FIG. 4 demonstrates an AC LED lamp 200b according to embodiments of the invention, including an integrated circuit 202b with a bank controller 206b. The power-bad detector 203b and the power-good detector 204b in the bank controller 206b of FIG. 4 are examples of the power-bad detector 203 and the power-good detector 204 in FIG. 2 respectively. The path signals that the power-bad detector 203b and the power-good detector 204b respond to are all related to the conduction path CP1.

The power-bad detector 203b functions to detect whether the rectified input voltage VREC hardly makes the LED group 201 illuminate. A comparator 212b compares the current-sense signal SIP1 with a reference signal SIREF. The reference signal SIREF could be a constant, representing the current magnitude of the current source 25 when only the LED group 201 illuminates properly. If the signal S1 turns on the path switch SG1 and the current-sense signal SIP1 is below the reference signal SIREF, the output of the comparator 212b sets the SR register 208 in the switch driver 209, turning on the BJT 110 and starting the connection period TCONN. If the rectified input voltage VREC is about unable to make the LED group 201 illuminate, the conduction current IP1 first drops down below the one that the current source 25 provides, the current-sense signal SIP1 becomes less than the reference signal SIREF, so the comparator 212b starts the connection period TCONN, during which the electric energy stored in the capacitor 112 is released to power the LED string, keeping at least one of the LED groups illuminating. Accordingly, the power-bad detector 203b functions to detect whether the rectified input voltage VREC falls and hardly makes mere the LED group 201 illuminate.

The power-good detector 204b functions to detect whether the rectified input voltage VREC is about at a peak. The power-good detector 204b has a peak holder 207 and a comparator 216b. A peak of the terminal voltage SDP1 is traced by the peak holder 207, which according outputs a reference voltage SDPK slightly less than the peak. Once the terminal voltage SDP1 has exceeded the reference voltage SDPK, the terminal voltage SDP1 is about at the peak or its maximum, so the comparator 216b signals the switch driver 209, which in response turns off the BJT 110 after the blanking time TBLNK, concluding the connection period TCONN. The rectified input voltage VREC reaches its own maximum at the same time when the terminal voltage SDP1 is at the peak of the terminal voltage SDP1. As the connection period TCONN is concluded when the rectified input voltage VREC is about at its own maximum, the capacitor 112 is prevented from being uselessly discharged when the rectified input voltage VREC starts falling from its own maximum later on.

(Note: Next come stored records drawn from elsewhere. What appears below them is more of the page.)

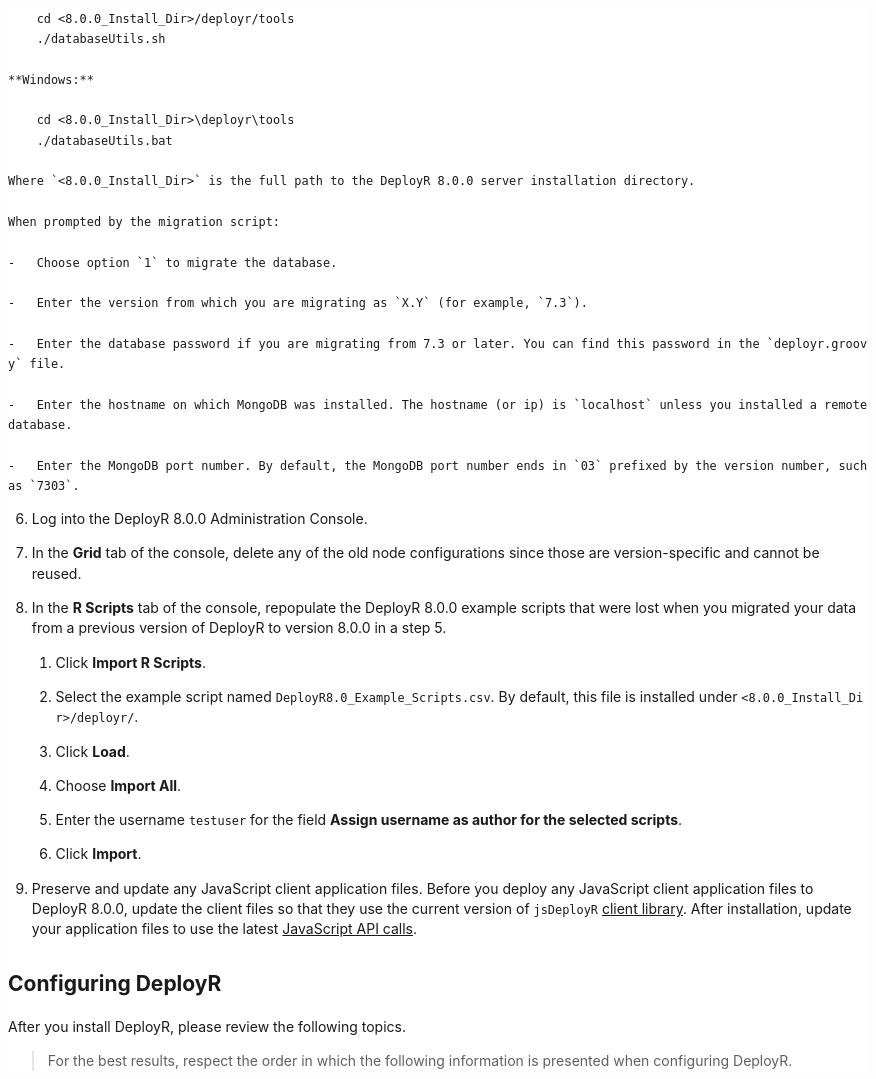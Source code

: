 		cd <8.0.0_Install_Dir>/deployr/tools
        ./databaseUtils.sh

	**Windows:**

		cd <8.0.0_Install_Dir>\deployr\tools
		./databaseUtils.bat

    Where `<8.0.0_Install_Dir>` is the full path to the DeployR 8.0.0 server installation directory.

    When prompted by the migration script:

    -   Choose option `1` to migrate the database.

    -   Enter the version from which you are migrating as `X.Y` (for example, `7.3`).

    -   Enter the database password if you are migrating from 7.3 or later. You can find this password in the `deployr.groovy` file.

    -   Enter the hostname on which MongoDB was installed. The hostname (or ip) is `localhost` unless you installed a remote database.

    -   Enter the MongoDB port number. By default, the MongoDB port number ends in `03` prefixed by the version number, such as `7303`.

6.  Log into the DeployR 8.0.0 Administration Console.

7.  In the **Grid** tab of the console, delete any of the old node configurations since those are version-specific and cannot be reused.

8.  In the **R Scripts** tab of the console, repopulate the DeployR 8.0.0 example scripts that were lost when you migrated your data from a previous version of DeployR to version 8.0.0 in a step 5.

    1.  Click **Import R Scripts**.

    2.  Select the example script named `DeployR8.0_Example_Scripts.csv`. By default, this file is installed under `<8.0.0_Install_Dir>/deployr/`.

    3.  Click **Load**.

    4.  Choose **Import All**.

    5.  Enter the username `testuser` for the field **Assign username as author for the selected scripts**.

    6.  Click **Import**.

9.  Preserve and update any JavaScript client application files. Before you deploy any JavaScript client application files to DeployR 8.0.0, update the client files so that they use the current version of `jsDeployR` [client library](deployr-tools-and-samples.md). After installation, update your application files to use the latest [JavaScript API calls](https://microsoft.github.io/js-client-library).

## Configuring DeployR

After you install DeployR, please review the following topics.

>For the best results, respect the order in which the following information is presented when configuring DeployR.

Both the power-bad detector 203b and the power-good detector 204b respond to the path signals corresponding to the conduction path CP1, but this invention is not limited to however. Some embodiments of the invention could alter both the power-bad detector 203b and the power-good detector 204b to respond to the path signals corresponding to the conduction path CP2 for example. In other embodiments of the invention, the power-bad detector 203b remains to respond to the current-sense signal SIP1 and the signal S1, while the power-good detector 204b is altered to respond to the terminal voltage SDP2 for example.

FIG. 5 demonstrates an AC LED lamp 200c according to embodiments of the invention, having an integrated circuit 202c with a bank controller 206c. The power-bad detector 203c and the power-good detector 204c in FIG. 5 are examples of the power-bad detector 203 and the power-good detector 204 in FIG. 2 respectively.

The power-bad detector 203c detects whether the rectified input voltage VREC cannot sustain the LED groups 201 and 202 to illuminate. The power-bad detector 203c signals the switch driver 209 to start the connection period TCONN when the signal S1 is asserted, where the pulse generator 230 outputs a short pulse when finding a rising edge at its input. As aforementioned, the asserting of the signal S1 implies that the rectified input voltage VREC has dropped to a certain level that cannot make both the LED groups 201 and 202 illuminate. Accordingly, the asserting of the signal S1 can be used as an indication that the rectified input voltage VREC is about too low and that the capacitor 112 should start releasing the stored energy to power the LED string.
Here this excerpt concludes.